The problem ▸
Using the records below, transcribe word for word the stretch from the line that contains "All systems operational**" through the line that contains "This repository contains", both end lines included, and nothing else.

Task input ▸
-*-

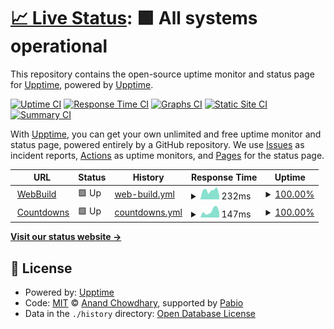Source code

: # [📈 Live Status](https://upptime.github.io/upptime): <!--live status--> **🟩 All systems operational**

This repository contains the open-source uptime monitor and status page for [Upptime](https://upptime.js.org), powered by [Upptime](https://github.com/upptime/upptime).

[![Uptime CI](https://github.com/fiftys7vencode/upptime/workflows/Uptime%20CI/badge.svg)](https://github.com/fiftys7vencode/upptime/actions?query=workflow%3A%22Uptime+CI%22)
[![Response Time CI](https://github.com/fiftys7vencode/upptime/workflows/Response%20Time%20CI/badge.svg)](https://github.com/fiftys7vencode/upptime/actions?query=workflow%3A%22Response+Time+CI%22)
[![Graphs CI](https://github.com/fiftys7vencode/upptime/workflows/Graphs%20CI/badge.svg)](https://github.com/fiftys7vencode/upptime/actions?query=workflow%3A%22Graphs+CI%22)
[![Static Site CI](https://github.com/fiftys7vencode/upptime/workflows/Static%20Site%20CI/badge.svg)](https://github.com/fiftys7vencode/upptime/actions?query=workflow%3A%22Static+Site+CI%22)
[![Summary CI](https://github.com/fiftys7vencode/upptime/workflows/Summary%20CI/badge.svg)](https://github.com/fiftys7vencode/upptime/actions?query=workflow%3A%22Summary+CI%22)

With [Upptime](https://upptime.js.org), you can get your own unlimited and free uptime monitor and status page, powered entirely by a GitHub repository. We use [Issues](https://github.com/upptime/upptime/issues) as incident reports, [Actions](https://github.com/fiftys7vencode/upptime/actions) as uptime monitors, and [Pages](https://upptime.github.io/upptime) for the status page.

<!--start: status pages-->
<!-- This summary is generated by Upptime (https://github.com/upptime/upptime) -->
<!-- Do not edit this manually, your changes will be overwritten -->
<!-- prettier-ignore -->
| URL | Status | History | Response Time | Uptime |
| --- | ------ | ------- | ------------- | ------ |
| <img alt="" src="https://icons.duckduckgo.com/ip3/webbuild.js.org.ico" height="13"> [WebBuild](https://webbuild.js.org) | 🟩 Up | [web-build.yml](https://github.com/fiftys7vencode/upptime/commits/HEAD/history/web-build.yml) | <details><summary><img alt="Response time graph" src="./graphs/web-build/response-time-week.png" height="20"> 232ms</summary><br><a href="https://fiftys7vencode.github.io/upptime/history/web-build"><img alt="Response time 227" src="https://img.shields.io/endpoint?url=https%3A%2F%2Fraw.githubusercontent.com%2Ffiftys7vencode%2Fupptime%2FHEAD%2Fapi%2Fweb-build%2Fresponse-time.json"></a><br><a href="https://fiftys7vencode.github.io/upptime/history/web-build"><img alt="24-hour response time 96" src="https://img.shields.io/endpoint?url=https%3A%2F%2Fraw.githubusercontent.com%2Ffiftys7vencode%2Fupptime%2FHEAD%2Fapi%2Fweb-build%2Fresponse-time-day.json"></a><br><a href="https://fiftys7vencode.github.io/upptime/history/web-build"><img alt="7-day response time 232" src="https://img.shields.io/endpoint?url=https%3A%2F%2Fraw.githubusercontent.com%2Ffiftys7vencode%2Fupptime%2FHEAD%2Fapi%2Fweb-build%2Fresponse-time-week.json"></a><br><a href="https://fiftys7vencode.github.io/upptime/history/web-build"><img alt="30-day response time 227" src="https://img.shields.io/endpoint?url=https%3A%2F%2Fraw.githubusercontent.com%2Ffiftys7vencode%2Fupptime%2FHEAD%2Fapi%2Fweb-build%2Fresponse-time-month.json"></a><br><a href="https://fiftys7vencode.github.io/upptime/history/web-build"><img alt="1-year response time 227" src="https://img.shields.io/endpoint?url=https%3A%2F%2Fraw.githubusercontent.com%2Ffiftys7vencode%2Fupptime%2FHEAD%2Fapi%2Fweb-build%2Fresponse-time-year.json"></a></details> | <details><summary><a href="https://fiftys7vencode.github.io/upptime/history/web-build">100.00%</a></summary><a href="https://fiftys7vencode.github.io/upptime/history/web-build"><img alt="All-time uptime 100.00%" src="https://img.shields.io/endpoint?url=https%3A%2F%2Fraw.githubusercontent.com%2Ffiftys7vencode%2Fupptime%2FHEAD%2Fapi%2Fweb-build%2Fuptime.json"></a><br><a href="https://fiftys7vencode.github.io/upptime/history/web-build"><img alt="24-hour uptime 100.00%" src="https://img.shields.io/endpoint?url=https%3A%2F%2Fraw.githubusercontent.com%2Ffiftys7vencode%2Fupptime%2FHEAD%2Fapi%2Fweb-build%2Fuptime-day.json"></a><br><a href="https://fiftys7vencode.github.io/upptime/history/web-build"><img alt="7-day uptime 100.00%" src="https://img.shields.io/endpoint?url=https%3A%2F%2Fraw.githubusercontent.com%2Ffiftys7vencode%2Fupptime%2FHEAD%2Fapi%2Fweb-build%2Fuptime-week.json"></a><br><a href="https://fiftys7vencode.github.io/upptime/history/web-build"><img alt="30-day uptime 100.00%" src="https://img.shields.io/endpoint?url=https%3A%2F%2Fraw.githubusercontent.com%2Ffiftys7vencode%2Fupptime%2FHEAD%2Fapi%2Fweb-build%2Fuptime-month.json"></a><br><a href="https://fiftys7vencode.github.io/upptime/history/web-build"><img alt="1-year uptime 100.00%" src="https://img.shields.io/endpoint?url=https%3A%2F%2Fraw.githubusercontent.com%2Ffiftys7vencode%2Fupptime%2FHEAD%2Fapi%2Fweb-build%2Fuptime-year.json"></a></details>
| <img alt="" src="https://icons.duckduckgo.com/ip3/fiftys7vencode.github.io.ico" height="13"> [Countdowns](https://fiftys7vencode.github.io/countdowns) | 🟩 Up | [countdowns.yml](https://github.com/fiftys7vencode/upptime/commits/HEAD/history/countdowns.yml) | <details><summary><img alt="Response time graph" src="./graphs/countdowns/response-time-week.png" height="20"> 147ms</summary><br><a href="https://fiftys7vencode.github.io/upptime/history/countdowns"><img alt="Response time 171" src="https://img.shields.io/endpoint?url=https%3A%2F%2Fraw.githubusercontent.com%2Ffiftys7vencode%2Fupptime%2FHEAD%2Fapi%2Fcountdowns%2Fresponse-time.json"></a><br><a href="https://fiftys7vencode.github.io/upptime/history/countdowns"><img alt="24-hour response time 115" src="https://img.shields.io/endpoint?url=https%3A%2F%2Fraw.githubusercontent.com%2Ffiftys7vencode%2Fupptime%2FHEAD%2Fapi%2Fcountdowns%2Fresponse-time-day.json"></a><br><a href="https://fiftys7vencode.github.io/upptime/history/countdowns"><img alt="7-day response time 147" src="https://img.shields.io/endpoint?url=https%3A%2F%2Fraw.githubusercontent.com%2Ffiftys7vencode%2Fupptime%2FHEAD%2Fapi%2Fcountdowns%2Fresponse-time-week.json"></a><br><a href="https://fiftys7vencode.github.io/upptime/history/countdowns"><img alt="30-day response time 171" src="https://img.shields.io/endpoint?url=https%3A%2F%2Fraw.githubusercontent.com%2Ffiftys7vencode%2Fupptime%2FHEAD%2Fapi%2Fcountdowns%2Fresponse-time-month.json"></a><br><a href="https://fiftys7vencode.github.io/upptime/history/countdowns"><img alt="1-year response time 171" src="https://img.shields.io/endpoint?url=https%3A%2F%2Fraw.githubusercontent.com%2Ffiftys7vencode%2Fupptime%2FHEAD%2Fapi%2Fcountdowns%2Fresponse-time-year.json"></a></details> | <details><summary><a href="https://fiftys7vencode.github.io/upptime/history/countdowns">100.00%</a></summary><a href="https://fiftys7vencode.github.io/upptime/history/countdowns"><img alt="All-time uptime 100.00%" src="https://img.shields.io/endpoint?url=https%3A%2F%2Fraw.githubusercontent.com%2Ffiftys7vencode%2Fupptime%2FHEAD%2Fapi%2Fcountdowns%2Fuptime.json"></a><br><a href="https://fiftys7vencode.github.io/upptime/history/countdowns"><img alt="24-hour uptime 100.00%" src="https://img.shields.io/endpoint?url=https%3A%2F%2Fraw.githubusercontent.com%2Ffiftys7vencode%2Fupptime%2FHEAD%2Fapi%2Fcountdowns%2Fuptime-day.json"></a><br><a href="https://fiftys7vencode.github.io/upptime/history/countdowns"><img alt="7-day uptime 100.00%" src="https://img.shields.io/endpoint?url=https%3A%2F%2Fraw.githubusercontent.com%2Ffiftys7vencode%2Fupptime%2FHEAD%2Fapi%2Fcountdowns%2Fuptime-week.json"></a><br><a href="https://fiftys7vencode.github.io/upptime/history/countdowns"><img alt="30-day uptime 100.00%" src="https://img.shields.io/endpoint?url=https%3A%2F%2Fraw.githubusercontent.com%2Ffiftys7vencode%2Fupptime%2FHEAD%2Fapi%2Fcountdowns%2Fuptime-month.json"></a><br><a href="https://fiftys7vencode.github.io/upptime/history/countdowns"><img alt="1-year uptime 100.00%" src="https://img.shields.io/endpoint?url=https%3A%2F%2Fraw.githubusercontent.com%2Ffiftys7vencode%2Fupptime%2FHEAD%2Fapi%2Fcountdowns%2Fuptime-year.json"></a></details>

<!--end: status pages-->

[**Visit our status website →**](https://upptime.github.io/upptime)

## 📄 License

- Powered by: [Upptime](https://github.com/upptime/upptime)
- Code: [MIT](./LICENSE) © [Anand Chowdhary](https://anandchowdhary.com), supported by [Pabio](https://pabio.com)
- Data in the `./history` directory: [Open Database License](https://opendatacommons.org/licenses/odbl/1-0/)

-*-

Answer for this exercise ▸
: # [📈 Live Status](https://upptime.github.io/upptime): <!--live status--> **🟩 All systems operational**

This repository contains the open-source uptime monitor and status page for [Upptime](https://upptime.js.org), powered by [Upptime](https://github.com/upptime/upptime).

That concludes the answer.